[Your instructions] What is needed is an exact copy of the lines in the entries below from the one holding "余弦正交分量用于消除未知初相影响。单测点检测统计量定义为" through the one holding "你还做梦哩!却才是金头揭谛请了菩萨来，把那涧里龙化作我们的白马。其毛片相", pictures excluded.

-------------------------

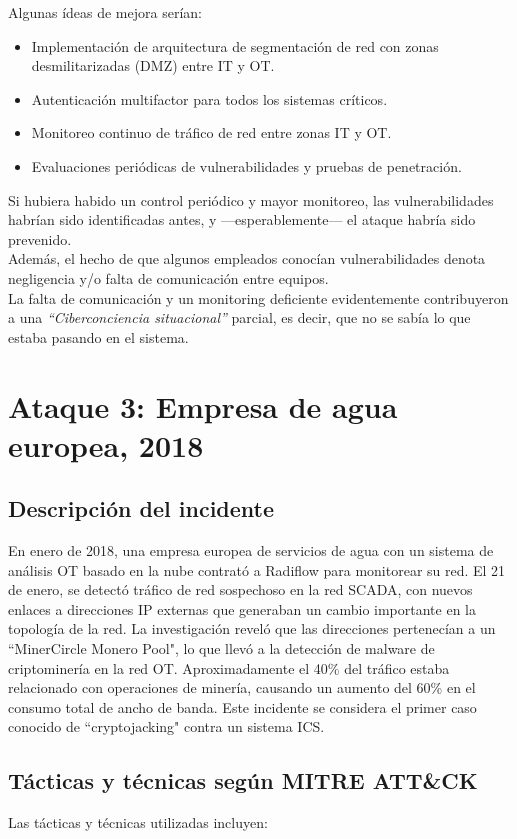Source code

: Algunas ídeas de mejora serían:
\begin{itemize}
    \item Implementación de arquitectura de segmentación de red con zonas desmilitarizadas (DMZ) entre IT y OT.
    \item Autenticación multifactor para todos los sistemas críticos.
    \item Monitoreo continuo de tráfico de red entre zonas IT y OT.
    \item Evaluaciones periódicas de vulnerabilidades y pruebas de penetración.
\end{itemize}

Si hubiera habido un control periódico y mayor monitoreo, las vulnerabilidades habrían sido identificadas antes, y ---esperablemente--- el ataque habría sido prevenido.\\
Además, el hecho de que algunos empleados conocían vulnerabilidades denota negligencia y/o falta de comunicación entre equipos.\\
La falta de comunicación y un monitoring deficiente evidentemente contribuyeron a una \textit{``Ciberconciencia situacional''} parcial, es decir, que no se sabía lo que estaba pasando en el sistema.

\section{Ataque 3: Empresa de agua europea, 2018}

\subsection{Descripción del incidente}
En enero de 2018, una empresa europea de servicios de agua con un sistema de análisis OT basado en la nube contrató a Radiflow para monitorear su red. El 21 de enero, se detectó tráfico de red sospechoso en la red SCADA, con nuevos enlaces a direcciones IP externas que generaban un cambio importante en la topología de la red. La investigación reveló que las direcciones pertenecían a un ``MinerCircle Monero Pool", lo que llevó a la detección de malware de criptominería en la red OT. Aproximadamente el 40\% del tráfico estaba relacionado con operaciones de minería, causando un aumento del 60\% en el consumo total de ancho de banda. Este incidente se considera el primer caso conocido de ``cryptojacking" contra un sistema ICS.

\subsection{Tácticas y técnicas según MITRE ATT\&CK}
Las tácticas y técnicas utilizadas incluyen:

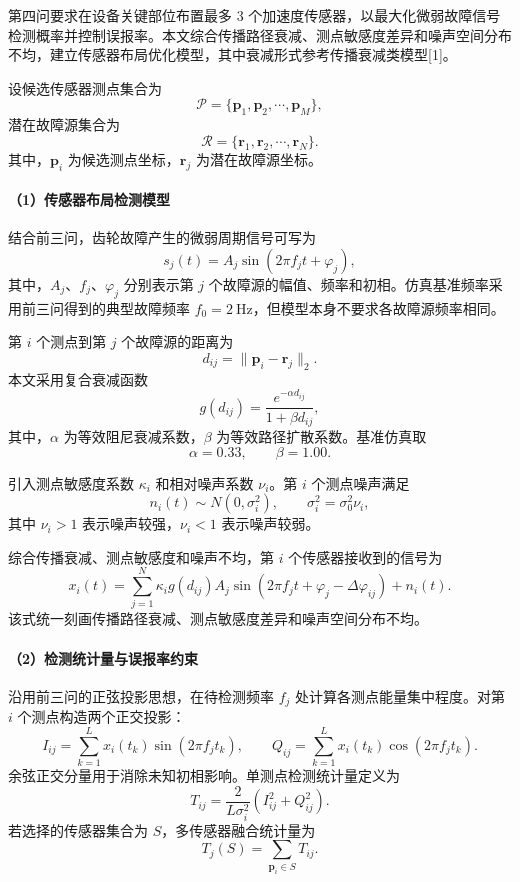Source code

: \documentclass[UTF8,a4paper,12pt]{ctexart}
\numberwithin{figure}{section}
\numberwithin{table}{section}
\begin{document}
第四问要求在设备关键部位布置最多 3 个加速度传感器，以最大化微弱故障信号检测概率并控制误报率。本文综合传播路径衰减、测点敏感度差异和噪声空间分布不均，建立传感器布局优化模型，其中衰减形式参考传播衰减类模型[1]。

设候选传感器测点集合为
\[
\mathcal{P}=\{\boldsymbol p_1,\boldsymbol p_2,\cdots,\boldsymbol p_M\},
\]
潜在故障源集合为
\[
\mathcal{R}=\{\boldsymbol r_1,\boldsymbol r_2,\cdots,\boldsymbol r_N\}.
\]
其中，\(\boldsymbol p_i\) 为候选测点坐标，\(\boldsymbol r_j\) 为潜在故障源坐标。

\paragraph{（1）传感器布局检测模型}

结合前三问，齿轮故障产生的微弱周期信号可写为
\[
s_j(t)=A_j\sin(2\pi f_jt+\varphi_j),
\]
其中，\(A_j\)、\(f_j\)、\(\varphi_j\) 分别表示第 \(j\) 个故障源的幅值、频率和初相。仿真基准频率采用前三问得到的典型故障频率 \(f_0=2\ \mathrm{Hz}\)，但模型本身不要求各故障源频率相同。

第 \(i\) 个测点到第 \(j\) 个故障源的距离为
\[
d_{ij}=\|\boldsymbol p_i-\boldsymbol r_j\|_2.
\]
本文采用复合衰减函数
\[
g(d_{ij})=\frac{e^{-\alpha d_{ij}}}{1+\beta d_{ij}},
\]
其中，\(\alpha\) 为等效阻尼衰减系数，\(\beta\) 为等效路径扩散系数。基准仿真取
\[
\alpha=0.33,\qquad \beta=1.00.
\]

引入测点敏感度系数 \(\kappa_i\) 和相对噪声系数 \(\nu_i\)。第 \(i\) 个测点噪声满足
\[
n_i(t)\sim N(0,\sigma_i^2),\qquad \sigma_i^2=\sigma_0^2\nu_i,
\]
其中 \(\nu_i>1\) 表示噪声较强，\(\nu_i<1\) 表示噪声较弱。

综合传播衰减、测点敏感度和噪声不均，第 \(i\) 个传感器接收到的信号为
\[
x_i(t)=\sum_{j=1}^{N}\kappa_i g(d_{ij})A_j
\sin(2\pi f_jt+\varphi_j-\Delta\varphi_{ij})+n_i(t).
\]
该式统一刻画传播路径衰减、测点敏感度差异和噪声空间分布不均。

\paragraph{（2）检测统计量与误报率约束}

沿用前三问的正弦投影思想，在待检测频率 \(f_j\) 处计算各测点能量集中程度。对第 \(i\) 个测点构造两个正交投影：
\[
I_{ij}=\sum_{k=1}^{L}x_i(t_k)\sin(2\pi f_jt_k),
\qquad
Q_{ij}=\sum_{k=1}^{L}x_i(t_k)\cos(2\pi f_jt_k).
\]
余弦正交分量用于消除未知初相影响。单测点检测统计量定义为
\[
T_{ij}=\frac{2}{L\sigma_i^2}(I_{ij}^2+Q_{ij}^2).
\]
若选择的传感器集合为 \(S\)，多传感器融合统计量为
\[
T_j(S)=\sum_{\boldsymbol p_i\in S}T_{ij}.
\]
\end{document}
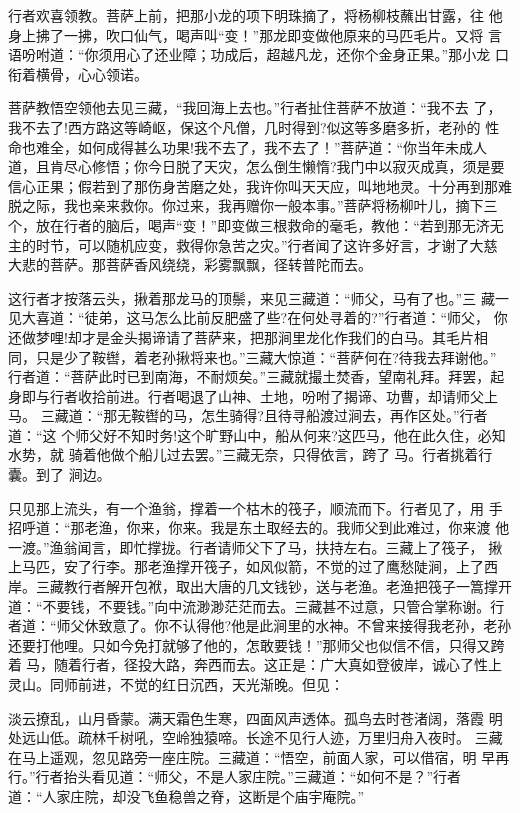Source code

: 行者欢喜领教。菩萨上前，把那小龙的项下明珠摘了，将杨柳枝蘸出甘露，往
他身上拂了一拂，吹口仙气，喝声叫“变！”那龙即变做他原来的马匹毛片。又将
言语吩咐道：“你须用心了还业障；功成后，超越凡龙，还你个金身正果。”那小龙
口衔着横骨，心心领诺。

菩萨教悟空领他去见三藏，“我回海上去也。”行者扯住菩萨不放道：“我不去
了，我不去了!西方路这等崎岖，保这个凡僧，几时得到?似这等多磨多折，老孙的
性命也难全，如何成得甚么功果!我不去了，我不去了！”菩萨道：“你当年未成人
道，且肯尽心修悟；你今日脱了天灾，怎么倒生懒惰?我门中以寂灭成真，须是要
信心正果；假若到了那伤身苦磨之处，我许你叫天天应，叫地地灵。十分再到那难
脱之际，我也亲来救你。你过来，我再赠你一般本事。”菩萨将杨柳叶儿，摘下三
个，放在行者的脑后，喝声“变！”即变做三根救命的毫毛，教他：“若到那无济无
主的时节，可以随机应变，救得你急苦之灾。”行者闻了这许多好言，才谢了大慈
大悲的菩萨。那菩萨香风绕绕，彩雾飘飘，径转普陀而去。

这行者才按落云头，揪着那龙马的顶鬃，来见三藏道：“师父，马有了也。”三
藏一见大喜道：“徒弟，这马怎么比前反肥盛了些?在何处寻着的?”行者道：“师父，
你还做梦哩!却才是金头揭谛请了菩萨来，把那涧里龙化作我们的白马。其毛片相
同，只是少了鞍辔，着老孙揪将来也。”三藏大惊道：“菩萨何在?待我去拜谢他。”
行者道：“菩萨此时已到南海，不耐烦矣。”三藏就撮土焚香，望南礼拜。拜罢，起
身即与行者收拾前进。行者喝退了山神、土地，吩咐了揭谛、功曹，却请师父上马。
三藏道：“那无鞍辔的马，怎生骑得?且待寻船渡过涧去，再作区处。”行者道：“这
个师父好不知时务!这个旷野山中，船从何来?这匹马，他在此久住，必知水势，就
骑着他做个船儿过去罢。”三藏无奈，只得依言，跨了马。行者挑着行囊。到了
涧边。

只见那上流头，有一个渔翁，撑着一个枯木的筏子，顺流而下。行者见了，用
手招呼道：“那老渔，你来，你来。我是东土取经去的。我师父到此难过，你来渡
他一渡。”渔翁闻言，即忙撑拢。行者请师父下了马，扶持左右。三藏上了筏子，
揪上马匹，安了行李。那老渔撑开筏子，如风似箭，不觉的过了鹰愁陡涧，上了西
岸。三藏教行者解开包袱，取出大唐的几文钱钞，送与老渔。老渔把筏子一篙撑开
道：“不要钱，不要钱。”向中流渺渺茫茫而去。三藏甚不过意，只管合掌称谢。行
者道：“师父休致意了。你不认得他?他是此涧里的水神。不曾来接得我老孙，老孙
还要打他哩。只如今免打就够了他的，怎敢要钱！”那师父也似信不信，只得又跨
着马，随着行者，径投大路，奔西而去。这正是：广大真如登彼岸，诚心了性上
灵山。同师前进，不觉的红日沉西，天光渐晚。但见：

淡云撩乱，山月昏蒙。满天霜色生寒，四面风声透体。孤鸟去时苍渚阔，落霞
明处远山低。疏林千树吼，空岭独猿啼。长途不见行人迹，万里归舟入夜时。
三藏在马上遥观，忽见路旁一座庄院。三藏道：“悟空，前面人家，可以借宿，明
早再行。”行者抬头看见道：“师父，不是人家庄院。”三藏道：“如何不是？”行者
道：“人家庄院，却没飞鱼稳兽之脊，这断是个庙宇庵院。”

-------------------------

[Solution to this problem]
余弦正交分量用于消除未知初相影响。单测点检测统计量定义为
\[
T_{ij}=\frac{2}{L\sigma_i^2}(I_{ij}^2+Q_{ij}^2).
\]
若选择的传感器集合为 \(S\)，多传感器融合统计量为
\[
T_j(S)=\sum_{\boldsymbol p_i\in S}T_{ij}.
\]
\end{document}
Source code

: 行者欢喜领教。菩萨上前，把那小龙的项下明珠摘了，将杨柳枝蘸出甘露，往
他身上拂了一拂，吹口仙气，喝声叫“变！”那龙即变做他原来的马匹毛片。又将
言语吩咐道：“你须用心了还业障；功成后，超越凡龙，还你个金身正果。”那小龙
口衔着横骨，心心领诺。

菩萨教悟空领他去见三藏，“我回海上去也。”行者扯住菩萨不放道：“我不去
了，我不去了!西方路这等崎岖，保这个凡僧，几时得到?似这等多磨多折，老孙的
性命也难全，如何成得甚么功果!我不去了，我不去了！”菩萨道：“你当年未成人
道，且肯尽心修悟；你今日脱了天灾，怎么倒生懒惰?我门中以寂灭成真，须是要
信心正果；假若到了那伤身苦磨之处，我许你叫天天应，叫地地灵。十分再到那难
脱之际，我也亲来救你。你过来，我再赠你一般本事。”菩萨将杨柳叶儿，摘下三
个，放在行者的脑后，喝声“变！”即变做三根救命的毫毛，教他：“若到那无济无
主的时节，可以随机应变，救得你急苦之灾。”行者闻了这许多好言，才谢了大慈
大悲的菩萨。那菩萨香风绕绕，彩雾飘飘，径转普陀而去。

这行者才按落云头，揪着那龙马的顶鬃，来见三藏道：“师父，马有了也。”三
藏一见大喜道：“徒弟，这马怎么比前反肥盛了些?在何处寻着的?”行者道：“师父，
你还做梦哩!却才是金头揭谛请了菩萨来，把那涧里龙化作我们的白马。其毛片相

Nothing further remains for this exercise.